Source texts of formatted documents

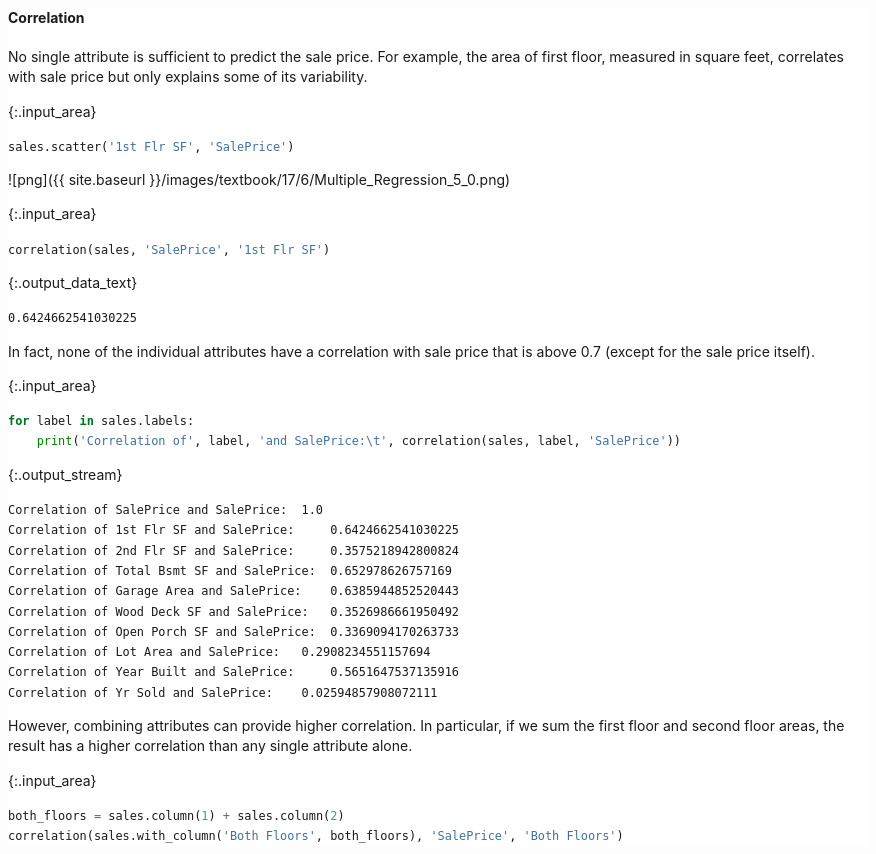 
#### Correlation

No single attribute is sufficient to predict the sale price. For example, the area of first floor, measured in square feet, correlates with sale price but only explains some of its variability.


{:.input_area}
```python
sales.scatter('1st Flr SF', 'SalePrice')
```


![png]({{ site.baseurl }}/images/textbook/17/6/Multiple_Regression_5_0.png)



{:.input_area}
```python
correlation(sales, 'SalePrice', '1st Flr SF')
```




{:.output_data_text}
```
0.6424662541030225
```



In fact, none of the individual attributes have a correlation with sale price that is above 0.7 (except for the sale price itself).


{:.input_area}
```python
for label in sales.labels:
    print('Correlation of', label, 'and SalePrice:\t', correlation(sales, label, 'SalePrice'))
```

{:.output_stream}
```
Correlation of SalePrice and SalePrice:	 1.0
Correlation of 1st Flr SF and SalePrice:	 0.6424662541030225
Correlation of 2nd Flr SF and SalePrice:	 0.3575218942800824
Correlation of Total Bsmt SF and SalePrice:	 0.652978626757169
Correlation of Garage Area and SalePrice:	 0.6385944852520443
Correlation of Wood Deck SF and SalePrice:	 0.3526986661950492
Correlation of Open Porch SF and SalePrice:	 0.3369094170263733
Correlation of Lot Area and SalePrice:	 0.2908234551157694
Correlation of Year Built and SalePrice:	 0.5651647537135916
Correlation of Yr Sold and SalePrice:	 0.02594857908072111

```

However, combining attributes can provide higher correlation. In particular, if we sum the first floor and second floor areas, the result has a higher correlation than any single attribute alone.


{:.input_area}
```python
both_floors = sales.column(1) + sales.column(2)
correlation(sales.with_column('Both Floors', both_floors), 'SalePrice', 'Both Floors')
```
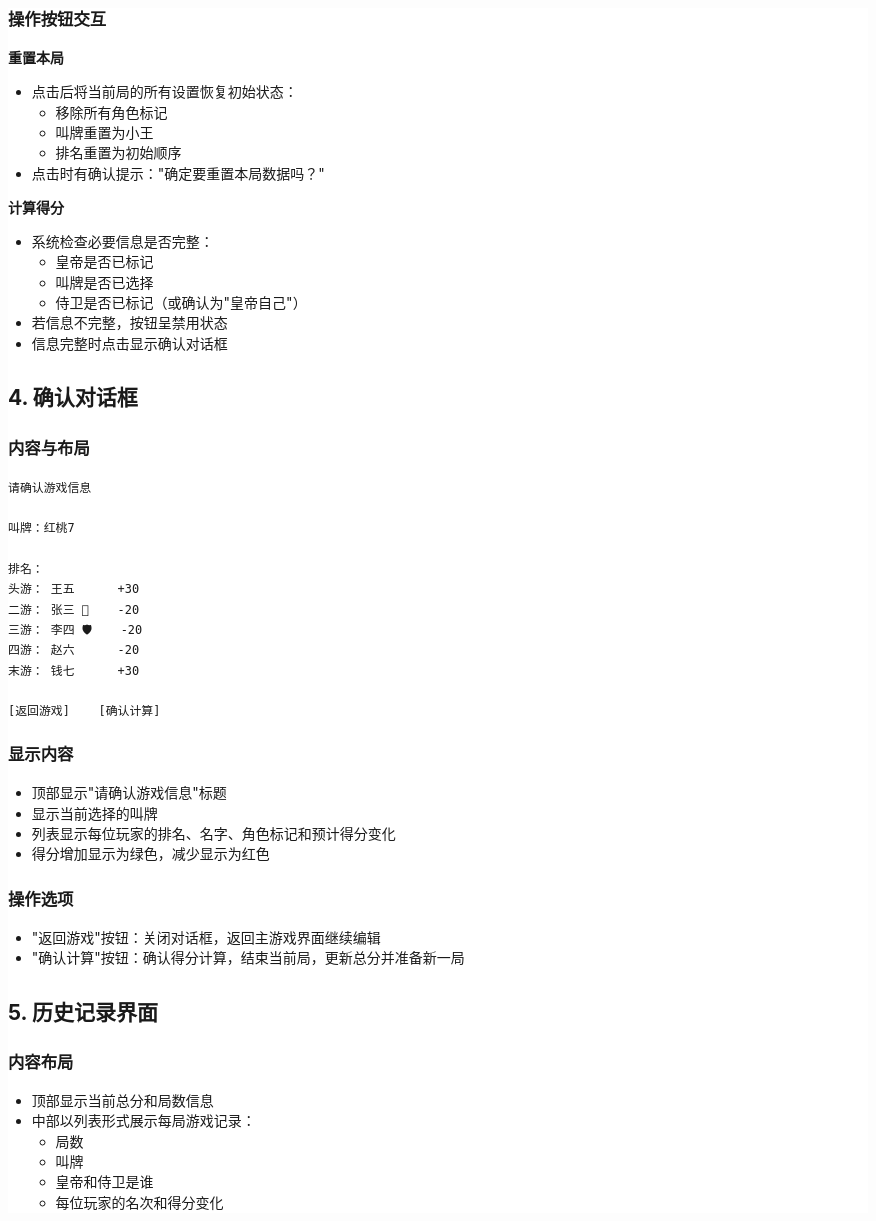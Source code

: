 ### 操作按钮交互

**重置本局**
- 点击后将当前局的所有设置恢复初始状态：
  - 移除所有角色标记
  - 叫牌重置为小王
  - 排名重置为初始顺序
- 点击时有确认提示："确定要重置本局数据吗？"

**计算得分**
- 系统检查必要信息是否完整：
  - 皇帝是否已标记
  - 叫牌是否已选择
  - 侍卫是否已标记（或确认为"皇帝自己"）
- 若信息不完整，按钮呈禁用状态
- 信息完整时点击显示确认对话框

## 4. 确认对话框

### 内容与布局
```
请确认游戏信息

叫牌：红桃7

排名：
头游： 王五      +30
二游： 张三 👑    -20
三游： 李四 🛡️    -20
四游： 赵六      -20
末游： 钱七      +30

[返回游戏]    [确认计算]
```

### 显示内容
- 顶部显示"请确认游戏信息"标题
- 显示当前选择的叫牌
- 列表显示每位玩家的排名、名字、角色标记和预计得分变化
- 得分增加显示为绿色，减少显示为红色

### 操作选项
- "返回游戏"按钮：关闭对话框，返回主游戏界面继续编辑
- "确认计算"按钮：确认得分计算，结束当前局，更新总分并准备新一局

## 5. 历史记录界面

### 内容布局
- 顶部显示当前总分和局数信息
- 中部以列表形式展示每局游戏记录：
  - 局数
  - 叫牌
  - 皇帝和侍卫是谁
  - 每位玩家的名次和得分变化
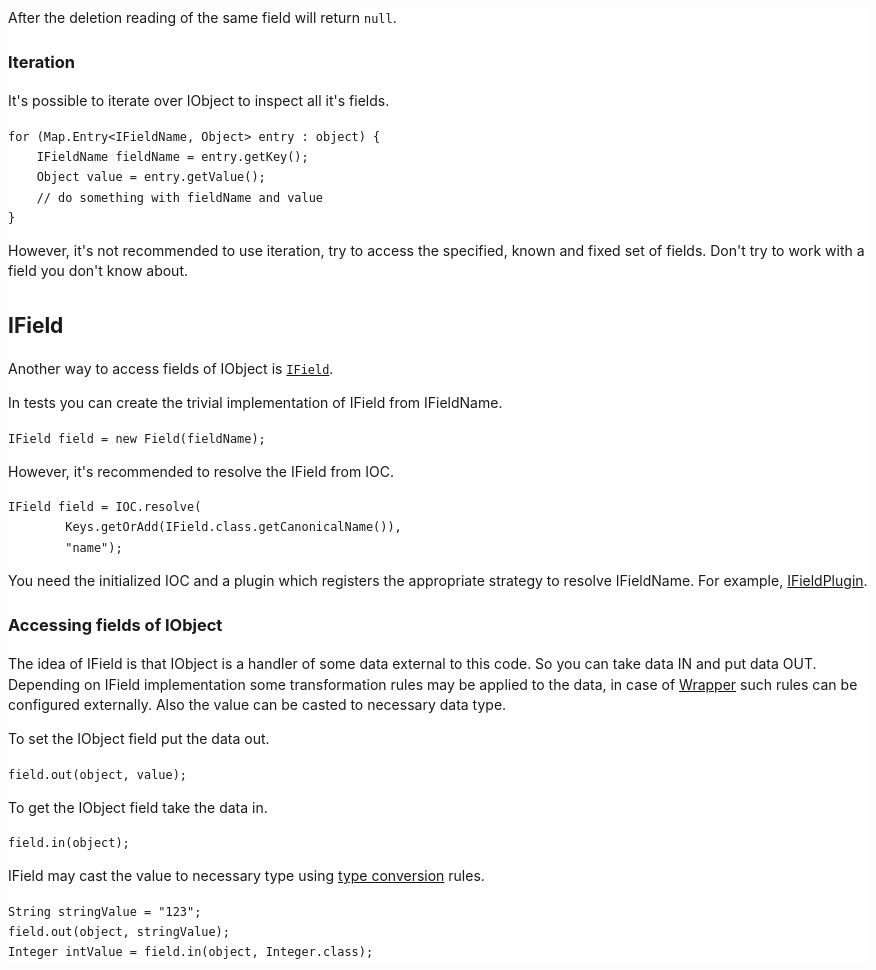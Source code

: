 After the deletion reading of the same field will return `null`.

### Iteration

It's possible to iterate over IObject to inspect all it's fields.

    for (Map.Entry<IFieldName, Object> entry : object) {
        IFieldName fieldName = entry.getKey();
        Object value = entry.getValue();
        // do something with fieldName and value
    }
    
However, it's not recommended to use iteration, try to access the specified, known and fixed set of fields. Don't try to work with a field you don't know about.
 
## IField

Another way to access fields of IObject is [`IField`](../apidocs/info/smart_tools/smartactors/core/ifield/IField.html).

In tests you can create the trivial implementation of IField from IFieldName.

    IField field = new Field(fieldName);
    
However, it's recommended to resolve the IField from IOC.

    IField field = IOC.resolve(
            Keys.getOrAdd(IField.class.getCanonicalName()), 
            "name");
    
You need the initialized IOC and a plugin which registers the appropriate strategy to resolve IFieldName.
For example, [IFieldPlugin](../apidocs/info/smart_tools/smartactors/plugin/ifield/IFieldPlugin.html).

### Accessing fields of IObject

The idea of IField is that IObject is a handler of some data external to this code.
So you can take data IN and put data OUT.
Depending on IField implementation some transformation rules may be applied to the data,
in case of [Wrapper](WrapperExample.html) such rules can be configured externally.
Also the value can be casted to necessary data type.

To set the IObject field put the data out.

    field.out(object, value);
    
To get the IObject field take the data in.

    field.in(object);

IField may cast the value to necessary type using [type conversion](TypeConversionExample.html) rules.

    String stringValue = "123";
    field.out(object, stringValue);
    Integer intValue = field.in(object, Integer.class);
        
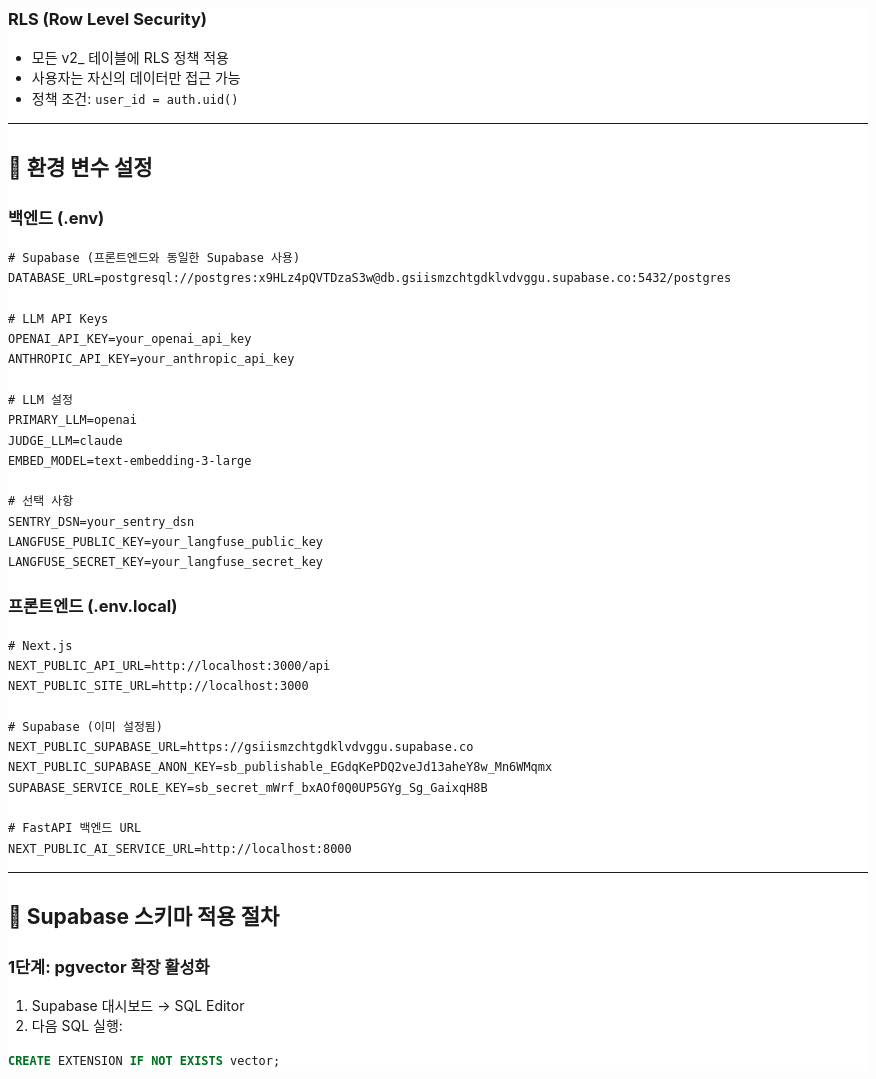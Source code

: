 ### RLS (Row Level Security)
- 모든 v2_ 테이블에 RLS 정책 적용
- 사용자는 자신의 데이터만 접근 가능
- 정책 조건: `user_id = auth.uid()`

---

## 🔐 환경 변수 설정

### 백엔드 (.env)
```env
# Supabase (프론트엔드와 동일한 Supabase 사용)
DATABASE_URL=postgresql://postgres:x9HLz4pQVTDzaS3w@db.gsiismzchtgdklvdvggu.supabase.co:5432/postgres

# LLM API Keys
OPENAI_API_KEY=your_openai_api_key
ANTHROPIC_API_KEY=your_anthropic_api_key

# LLM 설정
PRIMARY_LLM=openai
JUDGE_LLM=claude
EMBED_MODEL=text-embedding-3-large

# 선택 사항
SENTRY_DSN=your_sentry_dsn
LANGFUSE_PUBLIC_KEY=your_langfuse_public_key
LANGFUSE_SECRET_KEY=your_langfuse_secret_key
```

### 프론트엔드 (.env.local)
```env
# Next.js
NEXT_PUBLIC_API_URL=http://localhost:3000/api
NEXT_PUBLIC_SITE_URL=http://localhost:3000

# Supabase (이미 설정됨)
NEXT_PUBLIC_SUPABASE_URL=https://gsiismzchtgdklvdvggu.supabase.co
NEXT_PUBLIC_SUPABASE_ANON_KEY=sb_publishable_EGdqKePDQ2veJd13aheY8w_Mn6WMqmx
SUPABASE_SERVICE_ROLE_KEY=sb_secret_mWrf_bxAOf0Q0UP5GYg_Sg_GaixqH8B

# FastAPI 백엔드 URL
NEXT_PUBLIC_AI_SERVICE_URL=http://localhost:8000
```

---

## 📝 Supabase 스키마 적용 절차

### 1단계: pgvector 확장 활성화
1. Supabase 대시보드 → SQL Editor
2. 다음 SQL 실행:
```sql
CREATE EXTENSION IF NOT EXISTS vector;
```
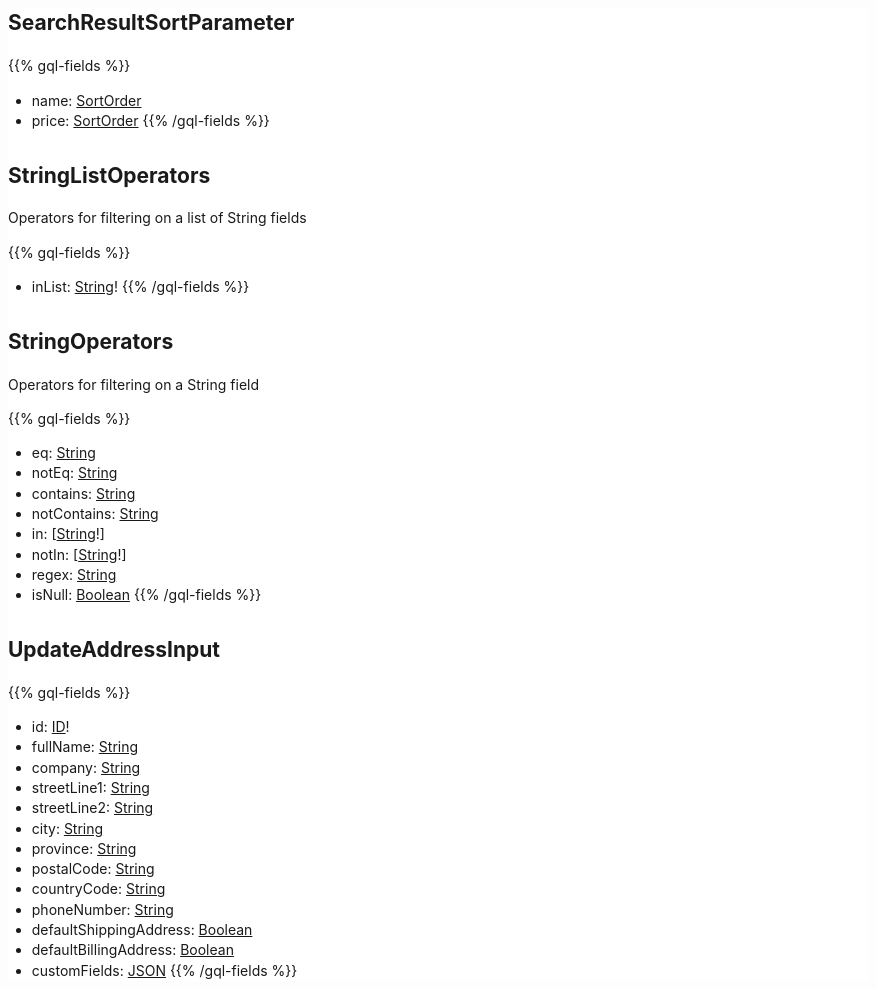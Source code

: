 
## SearchResultSortParameter

{{% gql-fields %}}
 * name: [SortOrder](/graphql-api/shop/enums#sortorder)
 * price: [SortOrder](/graphql-api/shop/enums#sortorder)
{{% /gql-fields %}}


## StringListOperators

Operators for filtering on a list of String fields

{{% gql-fields %}}
 * inList: [String](/graphql-api/shop/object-types#string)!
{{% /gql-fields %}}


## StringOperators

Operators for filtering on a String field

{{% gql-fields %}}
 * eq: [String](/graphql-api/shop/object-types#string)
 * notEq: [String](/graphql-api/shop/object-types#string)
 * contains: [String](/graphql-api/shop/object-types#string)
 * notContains: [String](/graphql-api/shop/object-types#string)
 * in: [[String](/graphql-api/shop/object-types#string)!]
 * notIn: [[String](/graphql-api/shop/object-types#string)!]
 * regex: [String](/graphql-api/shop/object-types#string)
 * isNull: [Boolean](/graphql-api/shop/object-types#boolean)
{{% /gql-fields %}}


## UpdateAddressInput

{{% gql-fields %}}
 * id: [ID](/graphql-api/shop/object-types#id)!
 * fullName: [String](/graphql-api/shop/object-types#string)
 * company: [String](/graphql-api/shop/object-types#string)
 * streetLine1: [String](/graphql-api/shop/object-types#string)
 * streetLine2: [String](/graphql-api/shop/object-types#string)
 * city: [String](/graphql-api/shop/object-types#string)
 * province: [String](/graphql-api/shop/object-types#string)
 * postalCode: [String](/graphql-api/shop/object-types#string)
 * countryCode: [String](/graphql-api/shop/object-types#string)
 * phoneNumber: [String](/graphql-api/shop/object-types#string)
 * defaultShippingAddress: [Boolean](/graphql-api/shop/object-types#boolean)
 * defaultBillingAddress: [Boolean](/graphql-api/shop/object-types#boolean)
 * customFields: [JSON](/graphql-api/shop/object-types#json)
{{% /gql-fields %}}

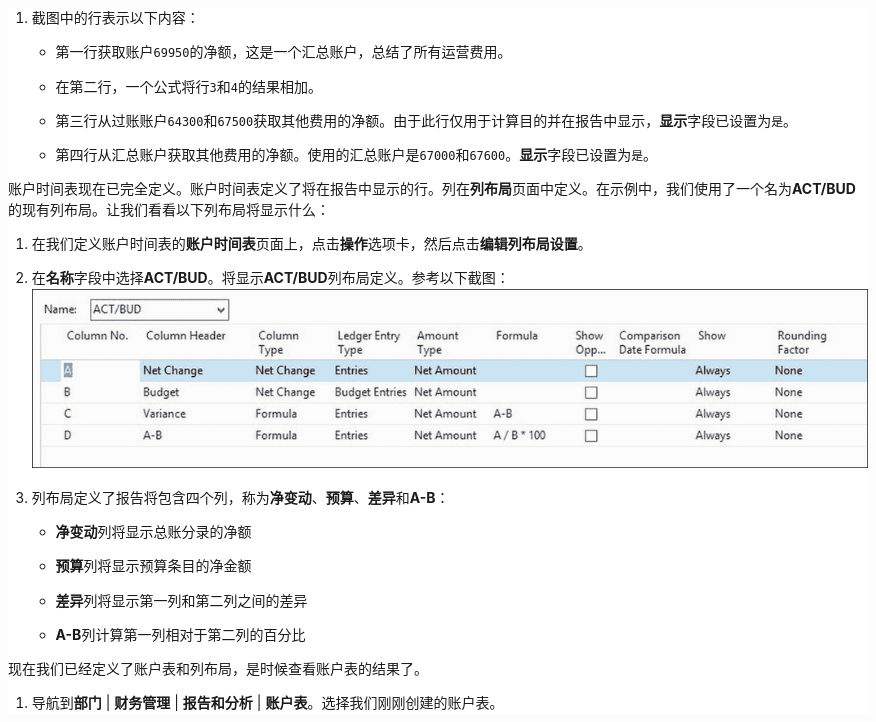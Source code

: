 1.  截图中的行表示以下内容：

    +   第一行获取账户`69950`的净额，这是一个汇总账户，总结了所有运营费用。

    +   在第二行，一个公式将行`3`和`4`的结果相加。

    +   第三行从过账账户`64300`和`67500`获取其他费用的净额。由于此行仅用于计算目的并在报告中显示，**显示**字段已设置为`是`。

    +   第四行从汇总账户获取其他费用的净额。使用的汇总账户是`67000`和`67600`。**显示**字段已设置为`是`。

账户时间表现在已完全定义。账户时间表定义了将在报告中显示的行。列在**列布局**页面中定义。在示例中，我们使用了一个名为**ACT/BUD**的现有列布局。让我们看看以下列布局将显示什么：

1.  在我们定义账户时间表的**账户时间表**页面上，点击**操作**选项卡，然后点击**编辑列布局设置**。

1.  在**名称**字段中选择**ACT/BUD**。将显示**ACT/BUD**列布局定义。参考以下截图：![使用账户时间表](img/B05733_04_11.jpg)

1.  列布局定义了报告将包含四个列，称为**净变动**、**预算**、**差异**和**A-B**：

    +   **净变动**列将显示总账分录的净额

    +   **预算**列将显示预算条目的净金额

    +   **差异**列将显示第一列和第二列之间的差异

    +   **A-B**列计算第一列相对于第二列的百分比

现在我们已经定义了账户表和列布局，是时候查看账户表的结果了。

1.  导航到**部门** | **财务管理** | **报告和分析** | **账户表**。选择我们刚刚创建的账户表。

Exercise:
In the data above, which lines have "implementation"? Report each of them.

Reply:
In tests you can create the trivial implementation of IField from IFieldName.
Depending on IField implementation some transformation rules may be applied to the data,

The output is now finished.